REQUIRED WORK >>
I'd like the entries repeated exactly, without their pictures.

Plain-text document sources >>
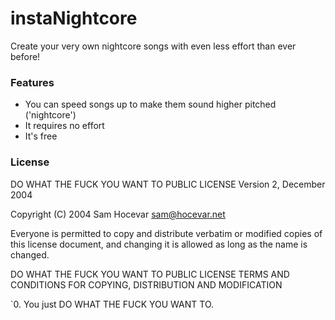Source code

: # instaNightcore
Create your very own nightcore songs with even less effort than ever before!

### Features
* You can speed songs up to make them sound higher pitched ('nightcore')
* It requires no effort
* It's free

### License

DO WHAT THE FUCK YOU WANT TO PUBLIC LICENSE
Version 2, December 2004

Copyright (C) 2004 Sam Hocevar <sam@hocevar.net>

Everyone is permitted to copy and distribute verbatim or modified
copies of this license document, and changing it is allowed as long
as the name is changed.

DO WHAT THE FUCK YOU WANT TO PUBLIC LICENSE
TERMS AND CONDITIONS FOR COPYING, DISTRIBUTION AND MODIFICATION

`0. You just DO WHAT THE FUCK YOU WANT TO.
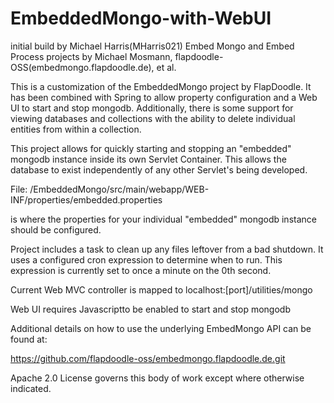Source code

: EmbeddedMongo-with-WebUI
========================
initial build by Michael Harris(MHarris021)
Embed Mongo and Embed Process projects by Michael Mosmann, flapdoodle-OSS(embedmongo.flapdoodle.de), et al.

This is a customization of the EmbeddedMongo project by FlapDoodle.
It has been combined with Spring to allow property configuration and a Web UI to start and stop mongodb.
Additionally, there is some support for viewing databases and collections with the ability to delete individual entities from within a collection.

This project allows for quickly starting and stopping an "embedded" mongodb instance inside its own Servlet Container.
This allows the database to exist independently of any other Servlet's being developed. 

File:
 /EmbeddedMongo/src/main/webapp/WEB-INF/properties/embedded.properties
 
 is where the properties for your individual "embedded" mongodb instance should be configured.
 
Project includes a task to clean up any files leftover from a bad shutdown.
  It uses a configured cron expression to determine when to run.
  This expression is currently set to once a minute on the 0th second.
 
Current Web MVC controller is mapped to localhost:[port]/utilities/mongo

Web UI requires Javascriptto be enabled to start and stop mongodb

Additional details on how to use the underlying EmbedMongo API can be found at:

https://github.com/flapdoodle-oss/embedmongo.flapdoodle.de.git

Apache 2.0 License governs this body of work except where otherwise indicated.
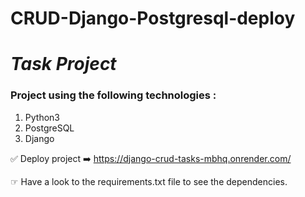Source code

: # CRUD-Django-Postgresql-deploy

# ***Task Project***

### Project using the following technologies :
1. Python3
2. PostgreSQL
3. Django


✅ Deploy project ➡️ https://django-crud-tasks-mbhq.onrender.com/

☞ Have a look to the requirements.txt file to see the dependencies.


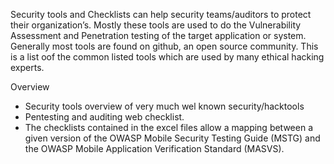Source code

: 
Security tools and Checklists can help security teams/auditors to protect their organization’s.
Mostly these tools are used to do the Vulnerability Assessment and Penetration testing of the target application or system. 
Generally most tools are found on github, an open source community. 
This is a list oof the common listed tools which are used by many ethical hacking experts.

Overview
* Security tools overview of very much wel known security/hacktools
* Pentesting and auditing web checklist.
* The checklists contained in the excel files allow a mapping between a given version of the OWASP Mobile Security Testing Guide (MSTG) and the OWASP Mobile Application Verification Standard (MASVS).
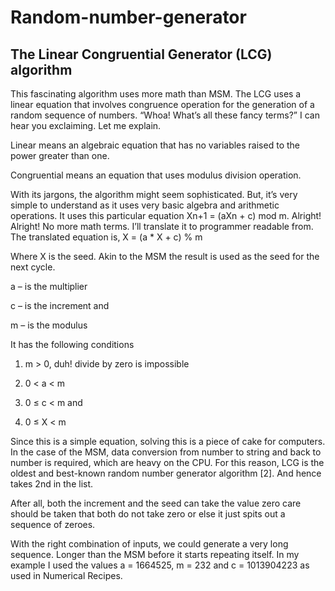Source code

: # Random-number-generator
## The Linear Congruential Generator (LCG) algorithm
This fascinating algorithm uses more math than MSM. The LCG uses a linear equation that involves congruence operation for the generation of a random sequence of numbers. “Whoa! What’s all these fancy terms?” I can hear you exclaiming. Let me explain.

Linear means an algebraic equation that has no variables raised to the power greater than one.

Congruential means an equation that uses modulus division operation.

With its jargons, the algorithm might seem sophisticated. But, it’s very simple to understand as it uses very basic algebra and arithmetic operations. It uses this particular equation Xn+1 = (aXn + c) mod m. Alright! Alright! No more math terms. I’ll translate it to programmer readable from. The translated equation is, X = (a * X + c) % m

Where X is the seed. Akin to the MSM the result is used as the seed for the next cycle.

a – is the multiplier

c – is the increment and

m – is the modulus

It has the following conditions

1. m > 0, duh! divide by zero is impossible

2. 0 < a < m

3. 0 ≤ c < m and

4. 0 ≤ X < m

Since this is a simple equation, solving this is a piece of cake for computers. In the case of the MSM, data conversion from number to string and back to number is required, which are heavy on the CPU. For this reason, LCG is the oldest and best-known random number generator algorithm [2]. And hence takes 2nd in the list.

After all, both the increment and the seed can take the value zero care should be taken that both do not take zero or else it just spits out a sequence of zeroes.

With the right combination of inputs, we could generate a very long sequence. Longer than the MSM before it starts repeating itself. In my example I used the values a = 1664525, m = 232 and c = 1013904223 as used in Numerical Recipes.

ANSWER SECTION >>
Source code

: # instaNightcore
Create your very own nightcore songs with even less effort than ever before!

### Features
* You can speed songs up to make them sound higher pitched ('nightcore')
* It requires no effort
* It's free

### License

DO WHAT THE FUCK YOU WANT TO PUBLIC LICENSE
Version 2, December 2004

Copyright (C) 2004 Sam Hocevar <sam@hocevar.net>

Everyone is permitted to copy and distribute verbatim or modified
copies of this license document, and changing it is allowed as long
as the name is changed.

DO WHAT THE FUCK YOU WANT TO PUBLIC LICENSE
TERMS AND CONDITIONS FOR COPYING, DISTRIBUTION AND MODIFICATION

`0. You just DO WHAT THE FUCK YOU WANT TO.
Source code

: EmbeddedMongo-with-WebUI
========================
initial build by Michael Harris(MHarris021)
Embed Mongo and Embed Process projects by Michael Mosmann, flapdoodle-OSS(embedmongo.flapdoodle.de), et al.

This is a customization of the EmbeddedMongo project by FlapDoodle.
It has been combined with Spring to allow property configuration and a Web UI to start and stop mongodb.
Additionally, there is some support for viewing databases and collections with the ability to delete individual entities from within a collection.

This project allows for quickly starting and stopping an "embedded" mongodb instance inside its own Servlet Container.
This allows the database to exist independently of any other Servlet's being developed. 

File:
 /EmbeddedMongo/src/main/webapp/WEB-INF/properties/embedded.properties
 
 is where the properties for your individual "embedded" mongodb instance should be configured.
 
Project includes a task to clean up any files leftover from a bad shutdown.
  It uses a configured cron expression to determine when to run.
  This expression is currently set to once a minute on the 0th second.
 
Current Web MVC controller is mapped to localhost:[port]/utilities/mongo

Web UI requires Javascriptto be enabled to start and stop mongodb

Additional details on how to use the underlying EmbedMongo API can be found at:

https://github.com/flapdoodle-oss/embedmongo.flapdoodle.de.git

Apache 2.0 License governs this body of work except where otherwise indicated.
Source code

: # CRUD-Django-Postgresql-deploy

# ***Task Project***

### Project using the following technologies :
1. Python3
2. PostgreSQL
3. Django


✅ Deploy project ➡️ https://django-crud-tasks-mbhq.onrender.com/

☞ Have a look to the requirements.txt file to see the dependencies.


Source code

: 
Security tools and Checklists can help security teams/auditors to protect their organization’s.
Mostly these tools are used to do the Vulnerability Assessment and Penetration testing of the target application or system. 
Generally most tools are found on github, an open source community. 
This is a list oof the common listed tools which are used by many ethical hacking experts.

Overview
* Security tools overview of very much wel known security/hacktools
* Pentesting and auditing web checklist.
* The checklists contained in the excel files allow a mapping between a given version of the OWASP Mobile Security Testing Guide (MSTG) and the OWASP Mobile Application Verification Standard (MASVS).
Source code

: # Random-number-generator
## The Linear Congruential Generator (LCG) algorithm
This fascinating algorithm uses more math than MSM. The LCG uses a linear equation that involves congruence operation for the generation of a random sequence of numbers. “Whoa! What’s all these fancy terms?” I can hear you exclaiming. Let me explain.

Linear means an algebraic equation that has no variables raised to the power greater than one.

Congruential means an equation that uses modulus division operation.

With its jargons, the algorithm might seem sophisticated. But, it’s very simple to understand as it uses very basic algebra and arithmetic operations. It uses this particular equation Xn+1 = (aXn + c) mod m. Alright! Alright! No more math terms. I’ll translate it to programmer readable from. The translated equation is, X = (a * X + c) % m

Where X is the seed. Akin to the MSM the result is used as the seed for the next cycle.

a – is the multiplier

c – is the increment and

m – is the modulus

It has the following conditions

1. m > 0, duh! divide by zero is impossible

2. 0 < a < m

3. 0 ≤ c < m and

4. 0 ≤ X < m

Since this is a simple equation, solving this is a piece of cake for computers. In the case of the MSM, data conversion from number to string and back to number is required, which are heavy on the CPU. For this reason, LCG is the oldest and best-known random number generator algorithm [2]. And hence takes 2nd in the list.

After all, both the increment and the seed can take the value zero care should be taken that both do not take zero or else it just spits out a sequence of zeroes.

With the right combination of inputs, we could generate a very long sequence. Longer than the MSM before it starts repeating itself. In my example I used the values a = 1664525, m = 232 and c = 1013904223 as used in Numerical Recipes.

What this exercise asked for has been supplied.